Online communications[]

Computer users lack a legitimate expectation of privacy in information regarding the to/from addresses for e-mails, the IP addresses of websites visited, the total traffic volume of the user, and other addressing and routing information conveyed for the purpose of transmitting Internet communications to or from a user.[13] E-mail addresses and IP addresses provide addressing and routing information to an Internet service provider (ISP) in the same manner as a telephone number provides switching information to a telephone company.[14] Just as a telephone user has no objectively reasonable expectation of privacy in telephone numbers voluntarily turned over to the phone company to enable switching of a phone call, an Internet user has no such expectation of privacy in routing information submitted to an ISP in order to deliver an Internet communication.[15] That routing information also is akin to the addressing information written on the outside of a first-class letter, which also is not constitutionally protected.[16]

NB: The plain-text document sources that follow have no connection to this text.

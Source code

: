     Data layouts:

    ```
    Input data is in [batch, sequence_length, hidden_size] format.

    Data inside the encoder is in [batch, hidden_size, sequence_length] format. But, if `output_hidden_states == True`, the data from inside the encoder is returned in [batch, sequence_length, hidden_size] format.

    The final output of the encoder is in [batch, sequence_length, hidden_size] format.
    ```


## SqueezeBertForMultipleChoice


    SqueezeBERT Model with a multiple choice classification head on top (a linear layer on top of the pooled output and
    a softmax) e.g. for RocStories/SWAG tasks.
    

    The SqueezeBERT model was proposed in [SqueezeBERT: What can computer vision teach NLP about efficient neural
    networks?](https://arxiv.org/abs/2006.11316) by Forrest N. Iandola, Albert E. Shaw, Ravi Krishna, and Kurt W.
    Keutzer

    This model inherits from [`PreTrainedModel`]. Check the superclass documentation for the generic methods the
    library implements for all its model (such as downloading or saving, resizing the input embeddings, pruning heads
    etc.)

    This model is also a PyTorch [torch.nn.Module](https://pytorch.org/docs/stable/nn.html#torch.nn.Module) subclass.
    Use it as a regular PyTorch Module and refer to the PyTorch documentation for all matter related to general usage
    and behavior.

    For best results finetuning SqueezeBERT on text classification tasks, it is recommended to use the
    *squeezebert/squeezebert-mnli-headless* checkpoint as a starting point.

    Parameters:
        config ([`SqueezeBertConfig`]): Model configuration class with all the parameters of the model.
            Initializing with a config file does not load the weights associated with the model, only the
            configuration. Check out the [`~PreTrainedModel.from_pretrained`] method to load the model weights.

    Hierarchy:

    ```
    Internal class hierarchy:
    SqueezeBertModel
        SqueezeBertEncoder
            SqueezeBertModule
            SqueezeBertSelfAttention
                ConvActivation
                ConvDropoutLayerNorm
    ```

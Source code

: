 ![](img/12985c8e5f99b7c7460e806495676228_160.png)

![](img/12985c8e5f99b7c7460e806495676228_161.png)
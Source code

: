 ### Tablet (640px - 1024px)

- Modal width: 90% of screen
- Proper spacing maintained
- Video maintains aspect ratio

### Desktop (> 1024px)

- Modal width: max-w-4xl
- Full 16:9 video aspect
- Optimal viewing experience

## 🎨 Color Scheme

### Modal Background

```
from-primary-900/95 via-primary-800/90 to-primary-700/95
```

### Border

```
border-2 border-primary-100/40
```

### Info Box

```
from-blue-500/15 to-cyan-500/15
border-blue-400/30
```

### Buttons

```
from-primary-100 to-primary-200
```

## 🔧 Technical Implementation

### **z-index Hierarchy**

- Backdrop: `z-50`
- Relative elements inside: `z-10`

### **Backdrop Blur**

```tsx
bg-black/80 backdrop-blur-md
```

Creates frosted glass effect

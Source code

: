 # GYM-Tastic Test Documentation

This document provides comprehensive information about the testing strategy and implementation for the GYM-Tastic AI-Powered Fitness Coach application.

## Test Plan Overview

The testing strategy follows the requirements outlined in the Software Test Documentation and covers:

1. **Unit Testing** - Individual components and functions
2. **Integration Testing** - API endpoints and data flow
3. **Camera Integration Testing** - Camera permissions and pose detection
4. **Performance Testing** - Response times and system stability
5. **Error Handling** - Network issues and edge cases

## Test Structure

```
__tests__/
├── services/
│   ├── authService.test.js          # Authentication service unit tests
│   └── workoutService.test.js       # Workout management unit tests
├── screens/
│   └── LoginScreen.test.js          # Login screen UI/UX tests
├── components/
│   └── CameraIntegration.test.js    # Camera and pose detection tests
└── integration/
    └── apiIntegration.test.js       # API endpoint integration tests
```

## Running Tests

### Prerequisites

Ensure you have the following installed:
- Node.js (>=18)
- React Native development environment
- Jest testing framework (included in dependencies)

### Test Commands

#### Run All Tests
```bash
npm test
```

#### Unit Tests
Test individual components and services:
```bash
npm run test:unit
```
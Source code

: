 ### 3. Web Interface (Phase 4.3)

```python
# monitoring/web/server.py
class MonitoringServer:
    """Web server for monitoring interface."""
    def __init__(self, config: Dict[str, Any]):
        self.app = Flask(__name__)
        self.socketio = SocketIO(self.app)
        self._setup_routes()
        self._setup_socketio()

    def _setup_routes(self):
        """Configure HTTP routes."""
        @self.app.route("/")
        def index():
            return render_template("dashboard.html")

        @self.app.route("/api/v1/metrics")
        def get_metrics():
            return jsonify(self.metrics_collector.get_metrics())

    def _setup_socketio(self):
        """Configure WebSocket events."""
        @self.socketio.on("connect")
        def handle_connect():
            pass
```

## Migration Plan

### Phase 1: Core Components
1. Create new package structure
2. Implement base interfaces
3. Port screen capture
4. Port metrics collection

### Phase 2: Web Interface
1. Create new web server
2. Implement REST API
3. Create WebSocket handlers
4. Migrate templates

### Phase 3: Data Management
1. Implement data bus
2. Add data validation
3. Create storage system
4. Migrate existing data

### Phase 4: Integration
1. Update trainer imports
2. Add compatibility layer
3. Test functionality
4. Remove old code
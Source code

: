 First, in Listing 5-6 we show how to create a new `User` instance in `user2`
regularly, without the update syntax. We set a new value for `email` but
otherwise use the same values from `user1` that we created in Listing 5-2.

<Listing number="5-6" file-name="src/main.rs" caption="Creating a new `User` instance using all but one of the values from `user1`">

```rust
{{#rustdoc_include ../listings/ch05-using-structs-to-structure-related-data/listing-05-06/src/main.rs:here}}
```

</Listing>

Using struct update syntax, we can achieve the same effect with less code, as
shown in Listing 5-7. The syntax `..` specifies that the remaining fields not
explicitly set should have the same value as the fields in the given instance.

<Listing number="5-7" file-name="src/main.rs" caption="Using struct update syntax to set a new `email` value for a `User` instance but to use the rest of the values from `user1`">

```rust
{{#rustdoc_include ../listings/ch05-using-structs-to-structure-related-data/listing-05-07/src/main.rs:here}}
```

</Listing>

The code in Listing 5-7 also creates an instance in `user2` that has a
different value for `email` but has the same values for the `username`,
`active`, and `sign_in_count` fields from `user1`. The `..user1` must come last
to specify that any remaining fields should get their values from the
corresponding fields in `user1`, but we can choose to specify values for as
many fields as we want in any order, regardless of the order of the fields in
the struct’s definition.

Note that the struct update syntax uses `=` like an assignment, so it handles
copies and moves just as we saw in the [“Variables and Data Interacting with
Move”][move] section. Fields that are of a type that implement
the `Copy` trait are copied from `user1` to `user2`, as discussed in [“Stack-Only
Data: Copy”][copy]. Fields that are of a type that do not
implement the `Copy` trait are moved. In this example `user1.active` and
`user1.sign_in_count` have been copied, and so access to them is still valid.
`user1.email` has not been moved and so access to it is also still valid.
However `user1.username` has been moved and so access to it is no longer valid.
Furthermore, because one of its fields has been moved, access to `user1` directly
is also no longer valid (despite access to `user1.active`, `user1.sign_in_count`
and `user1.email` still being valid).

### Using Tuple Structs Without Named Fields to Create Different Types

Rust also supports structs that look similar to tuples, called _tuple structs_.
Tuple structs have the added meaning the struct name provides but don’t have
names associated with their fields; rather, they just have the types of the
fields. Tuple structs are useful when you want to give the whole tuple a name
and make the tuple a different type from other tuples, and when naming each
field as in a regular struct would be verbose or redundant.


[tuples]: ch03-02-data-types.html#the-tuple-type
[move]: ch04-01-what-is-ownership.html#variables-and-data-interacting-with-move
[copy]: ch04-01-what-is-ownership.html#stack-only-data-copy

With respect to information regarding the total volume of data received and transmitted by an Internet user, that information is no different from the information produced by a pen register regarding the number of incoming and outgoing calls at a particular phone number; and the Supreme Court has long held that an individual has no legitimate expectation of privacy in such information, which already has been exposed to a telecommunications carrier for the purpose of routing a communication.[17]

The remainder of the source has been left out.